══ Data for review

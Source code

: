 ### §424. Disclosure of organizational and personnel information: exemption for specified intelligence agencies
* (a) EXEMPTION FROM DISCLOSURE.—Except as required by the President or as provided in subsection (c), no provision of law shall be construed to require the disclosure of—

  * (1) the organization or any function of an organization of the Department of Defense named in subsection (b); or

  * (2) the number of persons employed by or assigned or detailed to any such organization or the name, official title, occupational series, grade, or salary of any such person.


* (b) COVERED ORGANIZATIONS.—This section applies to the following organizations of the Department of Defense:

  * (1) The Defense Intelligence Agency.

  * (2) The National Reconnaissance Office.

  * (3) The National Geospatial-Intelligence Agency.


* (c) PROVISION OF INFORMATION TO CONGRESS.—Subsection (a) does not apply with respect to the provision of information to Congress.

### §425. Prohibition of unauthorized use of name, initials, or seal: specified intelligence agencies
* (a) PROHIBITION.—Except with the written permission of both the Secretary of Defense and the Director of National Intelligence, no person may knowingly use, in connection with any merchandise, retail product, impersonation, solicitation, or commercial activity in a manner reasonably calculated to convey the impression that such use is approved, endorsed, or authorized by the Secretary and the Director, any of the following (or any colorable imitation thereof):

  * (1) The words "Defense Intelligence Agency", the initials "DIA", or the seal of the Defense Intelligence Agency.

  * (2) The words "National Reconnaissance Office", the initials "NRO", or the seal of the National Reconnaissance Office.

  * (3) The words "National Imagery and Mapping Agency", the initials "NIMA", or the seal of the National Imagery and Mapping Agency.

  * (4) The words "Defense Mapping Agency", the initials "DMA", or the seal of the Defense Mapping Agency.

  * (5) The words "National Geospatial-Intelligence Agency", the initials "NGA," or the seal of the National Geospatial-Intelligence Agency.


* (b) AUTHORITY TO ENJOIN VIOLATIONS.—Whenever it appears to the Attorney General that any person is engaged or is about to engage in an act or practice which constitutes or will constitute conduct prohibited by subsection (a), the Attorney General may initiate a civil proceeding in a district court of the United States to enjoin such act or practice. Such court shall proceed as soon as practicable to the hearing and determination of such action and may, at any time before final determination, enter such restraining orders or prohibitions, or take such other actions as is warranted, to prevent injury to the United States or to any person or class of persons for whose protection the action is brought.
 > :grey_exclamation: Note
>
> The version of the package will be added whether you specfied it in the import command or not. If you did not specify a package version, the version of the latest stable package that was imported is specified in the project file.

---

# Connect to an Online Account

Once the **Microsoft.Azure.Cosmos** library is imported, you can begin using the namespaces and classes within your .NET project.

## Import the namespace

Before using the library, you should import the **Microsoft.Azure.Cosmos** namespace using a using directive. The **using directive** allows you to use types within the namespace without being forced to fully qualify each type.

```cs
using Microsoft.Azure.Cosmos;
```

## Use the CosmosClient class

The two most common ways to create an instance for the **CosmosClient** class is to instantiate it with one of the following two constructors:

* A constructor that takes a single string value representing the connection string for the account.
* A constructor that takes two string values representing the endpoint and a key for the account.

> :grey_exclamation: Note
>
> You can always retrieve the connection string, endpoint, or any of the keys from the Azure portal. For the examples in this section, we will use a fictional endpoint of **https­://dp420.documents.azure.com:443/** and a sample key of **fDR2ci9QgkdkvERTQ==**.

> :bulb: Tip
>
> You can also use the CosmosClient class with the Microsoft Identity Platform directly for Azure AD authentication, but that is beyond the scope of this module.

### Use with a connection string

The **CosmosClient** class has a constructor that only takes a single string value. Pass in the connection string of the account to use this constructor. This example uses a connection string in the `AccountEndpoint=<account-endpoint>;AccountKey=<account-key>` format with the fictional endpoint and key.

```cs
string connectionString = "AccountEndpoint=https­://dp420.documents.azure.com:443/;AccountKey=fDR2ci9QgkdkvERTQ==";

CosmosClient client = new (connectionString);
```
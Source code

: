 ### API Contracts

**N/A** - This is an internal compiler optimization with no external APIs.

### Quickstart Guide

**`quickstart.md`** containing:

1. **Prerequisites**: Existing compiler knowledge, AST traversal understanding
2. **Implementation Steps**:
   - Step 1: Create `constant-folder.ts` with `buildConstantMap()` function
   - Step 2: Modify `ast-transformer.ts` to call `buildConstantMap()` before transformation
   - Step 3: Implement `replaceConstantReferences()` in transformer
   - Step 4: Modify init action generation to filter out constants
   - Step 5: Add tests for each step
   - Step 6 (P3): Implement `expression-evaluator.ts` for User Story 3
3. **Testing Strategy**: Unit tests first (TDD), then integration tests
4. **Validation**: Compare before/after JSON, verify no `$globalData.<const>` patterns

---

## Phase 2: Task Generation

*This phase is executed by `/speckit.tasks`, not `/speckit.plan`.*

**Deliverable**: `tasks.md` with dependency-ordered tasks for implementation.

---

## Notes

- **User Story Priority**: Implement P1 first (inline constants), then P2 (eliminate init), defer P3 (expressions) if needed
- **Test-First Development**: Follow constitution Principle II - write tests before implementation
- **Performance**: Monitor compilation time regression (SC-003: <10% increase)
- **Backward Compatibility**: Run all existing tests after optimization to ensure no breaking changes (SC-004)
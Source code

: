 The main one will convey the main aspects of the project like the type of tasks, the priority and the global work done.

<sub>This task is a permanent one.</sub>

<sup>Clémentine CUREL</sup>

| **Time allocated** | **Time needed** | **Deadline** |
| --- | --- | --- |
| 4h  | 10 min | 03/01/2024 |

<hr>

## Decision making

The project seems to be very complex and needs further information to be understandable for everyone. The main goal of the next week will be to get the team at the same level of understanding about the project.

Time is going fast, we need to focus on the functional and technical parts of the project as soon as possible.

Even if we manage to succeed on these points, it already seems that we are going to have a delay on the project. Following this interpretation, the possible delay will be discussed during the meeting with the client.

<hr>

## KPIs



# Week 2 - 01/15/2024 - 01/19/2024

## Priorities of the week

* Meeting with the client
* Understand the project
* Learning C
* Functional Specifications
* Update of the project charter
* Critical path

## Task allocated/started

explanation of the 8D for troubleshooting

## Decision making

════

Pull out every line in the material above where "tasks" occurs.

- _Solution to this task_
*This phase is executed by `/speckit.tasks`, not `/speckit.plan`.*
**Deliverable**: `tasks.md` with dependency-ordered tasks for implementation.
: The main one will convey the main aspects of the project like the type of tasks, the priority and the global work done.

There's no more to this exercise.